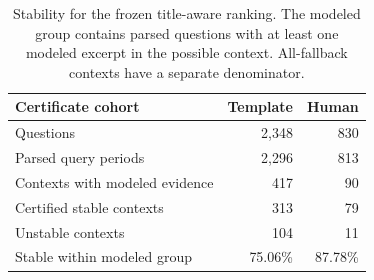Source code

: \begin{table}[t]
\centering\small
\begin{tabular}{@{}lrr@{}}
\toprule
Certificate cohort & Template & Human\\
\midrule
Questions & 2,348 & 830\\
Parsed query periods & 2,296 & 813\\
Contexts with modeled evidence & 417 & 90\\
Certified stable contexts & 313 & 79\\
Unstable contexts & 104 & 11\\
Stable within modeled group & 75.06\% & 87.78\%\\
\bottomrule
\end{tabular}
\caption{Stability for the frozen title-aware ranking. The modeled group contains parsed questions with at least one modeled excerpt in the possible context. All-fallback contexts have a separate denominator.}
\label{tab:mechanism}
\end{table}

#### Exercise brief
Please return every line from the one that contains "Parsed query periods & 2,296 & 813\\" through the end of the entries, exactly, leaving out all others.

#### Answer
Parsed query periods & 2,296 & 813\\
Contexts with modeled evidence & 417 & 90\\
Certified stable contexts & 313 & 79\\
Unstable contexts & 104 & 11\\
Stable within modeled group & 75.06\% & 87.78\%\\
\bottomrule
\end{tabular}
\caption{Stability for the frozen title-aware ranking. The modeled group contains parsed questions with at least one modeled excerpt in the possible context. All-fallback contexts have a separate denominator.}
\label{tab:mechanism}
\end{table}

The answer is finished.